Control Plane HA
3-node control plane with Talos VIP — how HA works, what fails over, and what does not.
What Is Control Plane HA?
A highly available control plane means the Kubernetes API server remains reachable even when one control plane node goes down. This homelab runs 3 control plane nodes, which is the minimum count needed for etcd quorum-based HA.
Why This Setup?
Three control plane nodes give etcd the ability to survive one node failure while maintaining quorum. Talos Linux's built-in VIP feature provides automatic failover without requiring any external load balancer or keepalived daemon.
How It's Used Here
Three control plane VMs (192.168.1.211–213) share a floating VIP at 192.168.1.210:6443. All workers and external tooling connect exclusively through the VIP — if the current VIP holder crashes, another control plane node takes over within 1–3 seconds. Configured in core/platform/talos.go.
Node Configuration
| Node | IP | Role |
|---|---|---|
| k8s-controller1 | 192.168.1.211 | control plane |
| k8s-controller2 | 192.168.1.212 | control plane |
| k8s-controller3 | 192.168.1.213 | control plane |
| VIP | 192.168.1.210 | virtual (floats) |
Each control plane node runs the full Kubernetes control plane stack:
kube-apiserver— serves the Kubernetes APIetcd— distributed key-value store for cluster statekube-controller-manager— reconciliation loopskube-scheduler— places new pods onto nodes
etcd Raft Consensus
etcd uses the Raft consensus algorithm to maintain consistency across nodes. To elect a leader and accept writes, etcd needs a quorum — more than half of the members.

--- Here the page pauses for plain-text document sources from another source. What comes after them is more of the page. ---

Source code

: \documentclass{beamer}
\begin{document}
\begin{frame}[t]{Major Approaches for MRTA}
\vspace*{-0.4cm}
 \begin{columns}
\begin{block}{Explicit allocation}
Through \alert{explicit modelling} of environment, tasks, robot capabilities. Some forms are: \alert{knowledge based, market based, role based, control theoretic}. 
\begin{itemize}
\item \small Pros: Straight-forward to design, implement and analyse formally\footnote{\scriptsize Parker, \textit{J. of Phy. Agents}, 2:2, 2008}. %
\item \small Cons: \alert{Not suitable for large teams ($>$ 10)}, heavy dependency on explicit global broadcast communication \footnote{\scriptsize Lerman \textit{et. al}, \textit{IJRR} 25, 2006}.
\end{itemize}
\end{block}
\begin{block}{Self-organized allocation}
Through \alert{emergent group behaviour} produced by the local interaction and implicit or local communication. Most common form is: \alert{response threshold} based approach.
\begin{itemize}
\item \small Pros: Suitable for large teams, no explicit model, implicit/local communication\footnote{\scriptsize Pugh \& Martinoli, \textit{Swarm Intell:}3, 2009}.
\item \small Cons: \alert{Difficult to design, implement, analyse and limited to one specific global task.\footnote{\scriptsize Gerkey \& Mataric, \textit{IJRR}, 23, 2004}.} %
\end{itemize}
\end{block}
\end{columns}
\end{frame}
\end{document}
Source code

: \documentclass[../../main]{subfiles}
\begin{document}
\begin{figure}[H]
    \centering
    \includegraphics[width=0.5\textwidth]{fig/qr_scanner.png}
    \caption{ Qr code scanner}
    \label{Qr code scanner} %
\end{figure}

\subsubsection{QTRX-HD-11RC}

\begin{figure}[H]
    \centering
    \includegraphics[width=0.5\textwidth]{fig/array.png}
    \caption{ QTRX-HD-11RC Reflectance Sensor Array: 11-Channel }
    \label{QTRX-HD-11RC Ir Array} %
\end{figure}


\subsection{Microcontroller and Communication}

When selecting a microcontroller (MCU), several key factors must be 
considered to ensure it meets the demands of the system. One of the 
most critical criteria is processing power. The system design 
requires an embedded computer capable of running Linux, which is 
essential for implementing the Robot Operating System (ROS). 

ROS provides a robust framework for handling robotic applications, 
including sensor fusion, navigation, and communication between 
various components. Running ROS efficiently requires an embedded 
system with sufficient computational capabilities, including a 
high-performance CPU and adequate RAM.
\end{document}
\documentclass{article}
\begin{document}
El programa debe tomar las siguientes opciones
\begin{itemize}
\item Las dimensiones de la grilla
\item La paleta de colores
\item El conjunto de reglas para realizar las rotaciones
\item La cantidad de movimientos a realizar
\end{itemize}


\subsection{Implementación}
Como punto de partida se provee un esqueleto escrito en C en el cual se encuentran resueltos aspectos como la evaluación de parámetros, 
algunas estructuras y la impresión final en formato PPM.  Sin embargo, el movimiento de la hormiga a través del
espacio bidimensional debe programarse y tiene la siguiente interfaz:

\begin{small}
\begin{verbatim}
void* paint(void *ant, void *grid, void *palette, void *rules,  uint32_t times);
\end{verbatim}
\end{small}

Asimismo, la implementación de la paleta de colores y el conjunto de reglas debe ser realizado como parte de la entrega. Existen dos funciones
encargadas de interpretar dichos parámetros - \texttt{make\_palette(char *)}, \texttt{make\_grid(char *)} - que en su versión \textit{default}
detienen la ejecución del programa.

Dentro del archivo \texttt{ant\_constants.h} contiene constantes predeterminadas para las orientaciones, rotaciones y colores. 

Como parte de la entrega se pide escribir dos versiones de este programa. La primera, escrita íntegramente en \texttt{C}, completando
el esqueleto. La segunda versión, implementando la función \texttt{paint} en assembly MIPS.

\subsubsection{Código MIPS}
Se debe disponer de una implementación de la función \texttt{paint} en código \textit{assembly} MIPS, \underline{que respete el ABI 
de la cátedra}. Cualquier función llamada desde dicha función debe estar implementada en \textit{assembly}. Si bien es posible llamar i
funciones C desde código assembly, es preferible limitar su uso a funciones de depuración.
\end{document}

| Total nodes | Quorum required | Can tolerate |
|---|---|---|
| 1 | 1 | 0 failures |
| 3 | 2 | 1 failure |
| 5 | 3 | 2 failures |
With 3 control plane nodes: lose 1 → still have 2/3 → quorum maintained → cluster stays healthy. Lose 2 → only 1/3 → no quorum → writes block → cluster effectively frozen.
VIP Load Balancing
Talos Linux has a built-in VIP feature that floats a virtual IP (192.168.1.210) between control plane nodes.
Configuration in the machine patch (see core/platform/talos.go):
machine:
network:
interfaces:
- deviceSelector:
physical: true
dhcp: true
vip:
ip: 192.168.1.210
How it works:
- At startup, all three control plane nodes compete via ARP leader election.
- One node wins and announces
192.168.1.210as its own via a gratuitous ARP. - All workers and external clients always connect to
https://192.168.1.210:6443. - If the VIP holder crashes, another node detects the silence and takes over within 1–3 seconds.
This is HA failover, not load balancing. Only one node holds the VIP at any time. API server requests are not distributed across all three nodes — they all go to whichever node holds the VIP.
Why This Approach?
| Option | Pros | Cons |
|---|---|---|
| Talos built-in VIP | No extra components, works automatically | Not true load balancing |
| External HAProxy/keepalived | True round-robin | Extra VM or hardware, more complexity |
| Cloud load balancer | Managed, true LB | Not available on-premises |
For a homelab with a single Proxmox host and no redundant hardware, the Talos VIP is the right trade-off. The API server sees very little load; distribution matters far less than failover.
During Failover
When the VIP holder crashes:
- The remaining two control plane nodes detect no ARP reply (within ~1–3 seconds).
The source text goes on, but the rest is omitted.